THE DATA:
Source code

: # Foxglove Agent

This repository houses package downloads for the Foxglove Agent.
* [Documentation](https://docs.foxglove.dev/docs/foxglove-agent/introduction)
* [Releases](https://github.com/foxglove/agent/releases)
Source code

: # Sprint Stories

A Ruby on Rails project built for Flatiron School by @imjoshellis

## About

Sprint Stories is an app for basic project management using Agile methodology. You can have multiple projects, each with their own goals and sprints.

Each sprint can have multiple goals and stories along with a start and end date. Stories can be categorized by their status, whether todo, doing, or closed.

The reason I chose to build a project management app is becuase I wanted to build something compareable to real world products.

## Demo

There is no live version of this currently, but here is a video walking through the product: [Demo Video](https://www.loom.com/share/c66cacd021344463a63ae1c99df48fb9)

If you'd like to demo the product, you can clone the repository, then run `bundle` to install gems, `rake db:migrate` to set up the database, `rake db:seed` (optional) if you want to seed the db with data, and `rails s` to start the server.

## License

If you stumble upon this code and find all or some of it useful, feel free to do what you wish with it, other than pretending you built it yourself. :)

* * *

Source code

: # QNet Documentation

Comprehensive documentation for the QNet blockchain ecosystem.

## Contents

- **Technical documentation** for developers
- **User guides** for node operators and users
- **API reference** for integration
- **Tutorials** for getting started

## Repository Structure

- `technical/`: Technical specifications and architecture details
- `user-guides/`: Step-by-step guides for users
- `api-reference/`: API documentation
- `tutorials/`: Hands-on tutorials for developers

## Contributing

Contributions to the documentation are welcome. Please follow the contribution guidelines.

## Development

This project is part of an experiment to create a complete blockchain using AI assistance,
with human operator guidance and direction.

TASK DESCRIPTION:
Copy out the range of lines above starting at the line with "guides for users" and ending at the line with "with human operator guidance and direction.", exactly and including both.

OUTPUT FOR THIS TASK:
- `user-guides/`: Step-by-step guides for users
- `api-reference/`: API documentation
- `tutorials/`: Hands-on tutorials for developers

## Contributing

Contributions to the documentation are welcome. Please follow the contribution guidelines.

## Development

This project is part of an experiment to create a complete blockchain using AI assistance,
with human operator guidance and direction.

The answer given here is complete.